> _DIRECTIONS_
Look for "Flow" in each line of the records, and copy the lines that have it.

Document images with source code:
Content starts

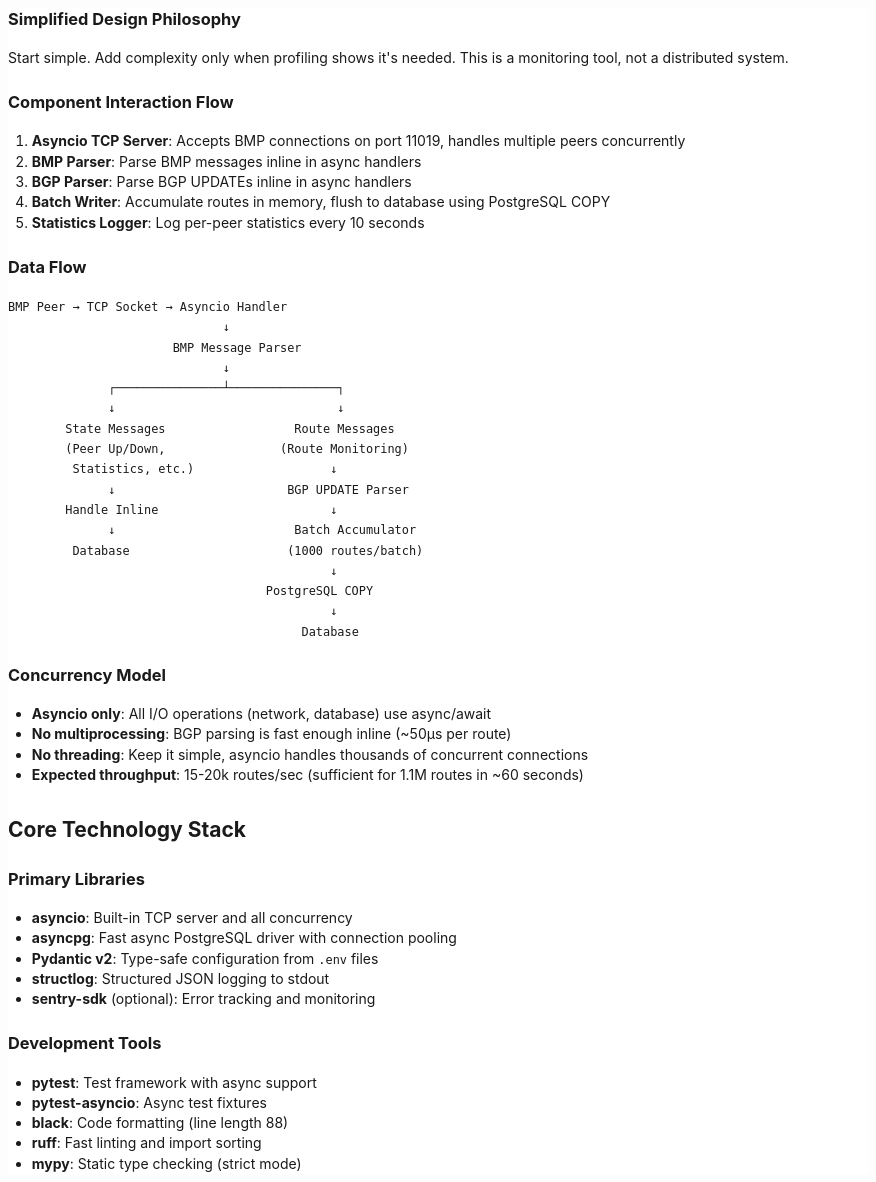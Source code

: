### Simplified Design Philosophy
Start simple. Add complexity only when profiling shows it's needed. This is a monitoring tool, not a distributed system.

### Component Interaction Flow
1. **Asyncio TCP Server**: Accepts BMP connections on port 11019, handles multiple peers concurrently
2. **BMP Parser**: Parse BMP messages inline in async handlers
3. **BGP Parser**: Parse BGP UPDATEs inline in async handlers
4. **Batch Writer**: Accumulate routes in memory, flush to database using PostgreSQL COPY
5. **Statistics Logger**: Log per-peer statistics every 10 seconds

### Data Flow
```
BMP Peer → TCP Socket → Asyncio Handler
                              ↓
                       BMP Message Parser
                              ↓
              ┌───────────────┴───────────────┐
              ↓                               ↓
        State Messages                  Route Messages
        (Peer Up/Down,                (Route Monitoring)
         Statistics, etc.)                   ↓
              ↓                        BGP UPDATE Parser
        Handle Inline                        ↓
              ↓                         Batch Accumulator
         Database                      (1000 routes/batch)
                                             ↓
                                    PostgreSQL COPY
                                             ↓
                                         Database
```

### Concurrency Model
- **Asyncio only**: All I/O operations (network, database) use async/await
- **No multiprocessing**: BGP parsing is fast enough inline (~50μs per route)
- **No threading**: Keep it simple, asyncio handles thousands of concurrent connections
- **Expected throughput**: 15-20k routes/sec (sufficient for 1.1M routes in ~60 seconds)

## Core Technology Stack

### Primary Libraries
- **asyncio**: Built-in TCP server and all concurrency
- **asyncpg**: Fast async PostgreSQL driver with connection pooling
- **Pydantic v2**: Type-safe configuration from `.env` files
- **structlog**: Structured JSON logging to stdout
- **sentry-sdk** (optional): Error tracking and monitoring

### Development Tools
- **pytest**: Test framework with async support
- **pytest-asyncio**: Async test fixtures
- **black**: Code formatting (line length 88)
- **ruff**: Fast linting and import sorting
- **mypy**: Static type checking (strict mode)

Content ends

> _SOLUTION TO THIS EXERCISE_
### Component Interaction Flow
### Data Flow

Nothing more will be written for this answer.